ExamOne World Wide Inc. is engaged in the business of providing medical information and laboratory results to insurance companies to assist them in underwriting various types of insurance. It retained individuals with phlebotomy licenses, such as claimant, to act as insurance examiners for the purpose of obtaining blood specimens, administering laboratory tests and taking medical histories from insurance applicants. After claimant ceased working for ExamOne and applied for unemployment insurance benefits, the Department of Labor issued an initial determination finding that claimant was eligible to receive benefits and that ExamOne was liable for contributions based upon remuneration paid to claimant and others similarly situated. An Administrative Law Judge sustained this determination following a hearing and the Unemployment Insurance Appeal Board concurred, ruling that claimant and others similarly situated were employees of ExamOne, not independent contractors [1]. ExamOne now appeals.

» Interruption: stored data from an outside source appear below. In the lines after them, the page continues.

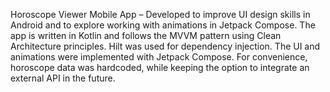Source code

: Horoscope Viewer Mobile App – Developed to improve UI design skills in Android and to explore working with animations in Jetpack Compose. The app is written in Kotlin and follows the MVVM pattern using Clean Architecture principles. Hilt was used for dependency injection. The UI and animations were implemented with Jetpack Compose. For convenience, horoscope data was hardcoded, while keeping the option to integrate an external API in the future.
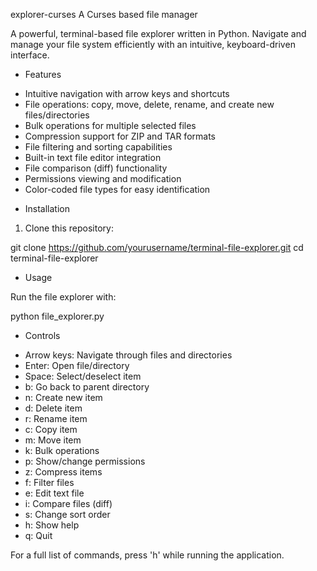 explorer-curses
A Curses based file manager 

A powerful, terminal-based file explorer written in Python. Navigate and manage your file system efficiently with an intuitive, keyboard-driven interface.

* Features

- Intuitive navigation with arrow keys and shortcuts
- File operations: copy, move, delete, rename, and create new files/directories
- Bulk operations for multiple selected files
- Compression support for ZIP and TAR formats
- File filtering and sorting capabilities
- Built-in text file editor integration
- File comparison (diff) functionality
- Permissions viewing and modification
- Color-coded file types for easy identification



* Installation

1. Clone this repository:

git clone https://github.com/yourusername/terminal-file-explorer.git
cd terminal-file-explorer




* Usage

Run the file explorer with:

python file_explorer.py


* Controls

- Arrow keys: Navigate through files and directories
- Enter: Open file/directory
- Space: Select/deselect item
- b: Go back to parent directory
- n: Create new item
- d: Delete item
- r: Rename item
- c: Copy item
- m: Move item
- k: Bulk operations
- p: Show/change permissions
- z: Compress items
- f: Filter files
- e: Edit text file
- i: Compare files (diff)
- s: Change sort order
- h: Show help
- q: Quit

For a full list of commands, press 'h' while running the application.

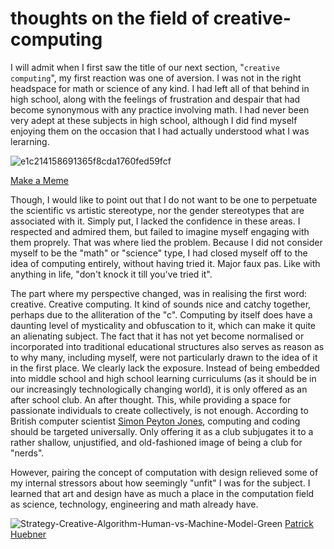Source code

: # thoughts on the field of creative-computing
I will admit when I first saw the title of our next section, "`creative computing`", my first reaction was one of aversion. I was not in the right headspace for math or science of any kind. I had left all of that behind in high school, along with the feelings of frustration and despair that had become synonymous with any practice involving math. I had never been very adept at these subjects in high school, although I did find myself enjoying them on the occasion that I had actually understood what I was lerarning. 

![e1c214158691365f8cda1760fed59fcf](https://user-images.githubusercontent.com/93985229/141436845-8b0ecfdb-350e-41f4-9325-715536ceb139.jpg)

[Make a Meme](https://makeameme.org/meme/not-sure-if-5ba881)

Though, I would like to point out that I do not want to be one to perpetuate the scientific vs artistic stereotype, nor the gender stereotypes that are associated with it. Simply put, I lacked the confidence in these areas. I respected and admired them, but failed to imagine myself engaging with them proprely. That was where lied the problem. Because I did not consider myself to be the "math" or "science" type, I had closed myself off to the idea of computing entirely, without having tried it. Major faux pas. Like with anything in life, "don't knock it till you've tried it". 

The part where my perspective changed, was in realising the first word: creative. Creative computing. It kind of sounds nice and catchy together, perhaps due to the alliteration of the "c". Computing by itself does have a daunting level of mysticality and obfuscation to it, which can make it quite an alienating subject. The fact that it has not yet become normalised or incorporated into traditional educational structures also serves as reason as to why many, including myself, were not particularly drawn to the idea of it in the first place. We clearly lack the exposure. Instead of being embedded into middle school and high school learning curriculums (as it should be in our increasingly technologically changing world), it is only offered as an after school club. An after thought. This, while providing a space for passionate individuals to create collectively, is not enough. According to British computer scientist [Simon Peyton Jones](https://www.youtube.com/watch?v=Ia55clAtdMs), computing and coding should be targeted universally. Only offering it as a club subjugates it to a rather shallow, unjustified, and old-fashioned image of being a club for "nerds". 

However, pairing the concept of computation with design relieved some of my internal stressors about how seemingly "unfit" I was for the subject. I learned that art and design have as much a place in the computation field as science, technology, engineering and math already have. 

![Strategy-Creative-Algorithm-Human-vs-Machine-Model-Green](https://user-images.githubusercontent.com/93985229/141434176-c9ed9a3c-fa1b-41b4-9f26-932f6b2d71cd.png)
[Patrick Huebner](https://www.patrik-huebner.com/method)

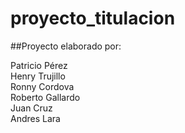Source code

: # proyecto_titulacion
##Proyecto elaborado por:
<dt>Patricio Pérez
<dt>Henry Trujillo
<dt>Ronny Cordova
<dt>Roberto Gallardo
<dt>Juan Cruz
<dt>Andres Lara
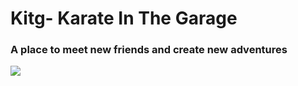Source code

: # Kitg- Karate In The Garage 
### A place to meet new friends and create new adventures

<img src="https://m.media-amazon.com/images/I/51bKflvAgmL.jpg">
 
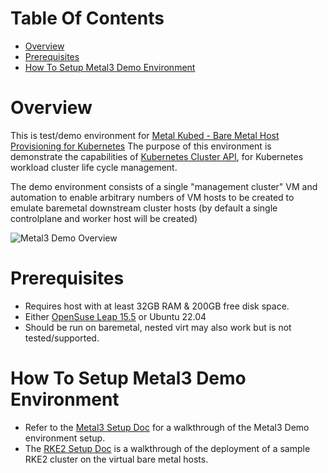 # Table Of Contents

- [Overview](#overview)
- [Prerequisites](#prerequisites)
- [How To Setup Metal3 Demo Environment](#how_to_setup_metal3_demo)

# Overview <a name="overview" />

This is test/demo environment for
[Metal Kubed - Bare Metal Host Provisioning for Kubernetes][metal3]
The purpose of this environment is demonstrate the capabilities
of [Kubernetes Cluster API][CAPI], for Kubernetes workload cluster
life cycle management.

The demo environment consists of a single "management cluster" VM
and automation to enable arbitrary numbers of VM hosts to be created
to emulate baremetal downstream cluster hosts (by default a single
controlplane and worker host will be created)

![Metal3 Demo Overview](images/Metal3-Demo-Overview.png)

# Prerequisites <a name="prerequisites" />

* Requires host with at least 32GB RAM & 200GB free disk space.
* Either [OpenSuse Leap 15.5](https://get.opensuse.org/leap/15.5/) or Ubuntu 22.04
* Should be run on baremetal, nested virt may also work but is not tested/supported.

# How To Setup Metal3 Demo Environment <a name="how_to_setup_metal3_demo" />
- Refer to the [Metal3 Setup Doc](./docs/setup/metal3-setup.md) for a walkthrough of the Metal3 Demo environment setup.
- The [RKE2 Setup Doc](./docs/setup/rke2-cluster.md) is a walkthrough of the deployment of a sample RKE2 cluster on the virtual bare metal hosts.

[CAPI]: https://cluster-api.sigs.k8s.io/introduction.html
[metal3]: https://github.com/metal3-io
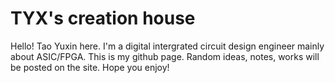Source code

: # TYX's creation house
Hello! Tao Yuxin here. I'm a digital intergrated circuit design engineer mainly about ASIC/FPGA. This is my github page. Random ideas, notes, works will be posted on the site. Hope you enjoy!
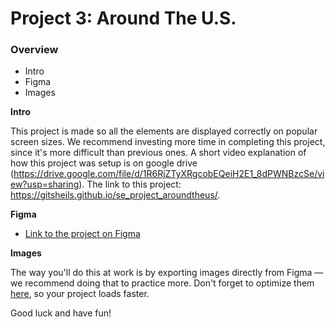 # Project 3: Around The U.S.

### Overview

- Intro
- Figma
- Images

**Intro**

This project is made so all the elements are displayed correctly on popular screen sizes. We recommend investing more time in completing this project, since it's more difficult than previous ones.
A short video explanation of how this project was setup is on google drive (https://drive.google.com/file/d/1R6RjZTyXRgcobEQeiH2E1_8dPWNBzcSe/view?usp=sharing). The link to this project: https://gitsheils.github.io/se_project_aroundtheus/.

**Figma**

- [Link to the project on Figma](https://www.figma.com/file/ii4xxsJ0ghevUOcssTlHZv/Sprint-3%3A-Around-the-US?node-id=0%3A1)

**Images**

The way you'll do this at work is by exporting images directly from Figma — we recommend doing that to practice more. Don't forget to optimize them [here](https://tinypng.com/), so your project loads faster.

Good luck and have fun!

Initially, it is well settled that the existence of an employer-employee relationship is a factual issue for the Board to decide and its decision will be upheld if supported by substantial evidence (see Matter of Concourse Ophthalmology Assoc. [Roberts], 60 N.Y.2d 734, 736 [1983]; Matter of Cobrin [Telecom Consulting Group NE Corp.—Commissioner of Labor], 91 A.D.3d 992 [2012]). Where, as here, medical professionals are involved, the pertinent inquiry is whether the purported employer exercised overall control over the work performed (see Matter of Salamanca Nursing Home [Roberts], 68 N.Y.2d 901, 903 [1986]; Matter of Guidicipietro [Hariton & D'Angelo LLP—Commissioner of Labor], 24 A.D.3d 1159, 1160 [2005]).

Here, evidence was presented that claimant responded to an advertisement for examiners posted by ExamOne on craigslist and, after completing an application detailing her qualifications and passing a background check, she was hired and signed an independent contractor agreement like that provided to all examiners. She was paid a percentage of the amount that ExamOne received from the insurance clients based upon the fee schedule for services prepared by ExamOne that was attached to the independent contractor agreement. In addition, ExamOne provided claimant and other examiners with an instruction manual and forms required by the insurance companies and a laboratory collection kit containing necessary medical supplies. Notably, representatives from ExamOne reviewed the completed forms to make sure they were in compliance with necessary requirements. Moreover, while claimant and other examiners were free to work for other employers, they could not assign work to others without ExamOne's approval. ExamOne also found replacements for examiners who canceled on short notice and fielded complaints about examiners' performances. Furthermore, ExamOne provided claimant and the examiners with identification badges that they were to wear when conducting exams. It also paid them regardless of whether it was paid by the client.

Notwithstanding other proof in the record that could support a contrary result, the foregoing constitutes substantial evidence supporting the conclusion that ExamOne retained sufficient overall control over important aspects of the work of claimant and other similarly situated examiners to be considered their employer (see Matter of Guidicipietro [Harton & D'Angelo LLP—Commissioner of Labor], 24 A.D.3d at 1160; Matter of Skeete [Cooper Sq. Nurses Registry—Commissioner of Labor] 253 A.D.2d 926 [1998], lv denied 93 N.Y.2d 802 [1999]; Matter of Boone [Shore Rd. Community Serv.—Sweeney], 245 A.D.2d 617, 619 [1997]). Therefore, we find no reason to disturb the Board's decision. We have considered ExamOne's remaining contentions and find them to be unpersuasive.

Peters, P.J., Rose, Stein and Garry, JJ., concur.

ORDERED that the decisions are affirmed, without costs.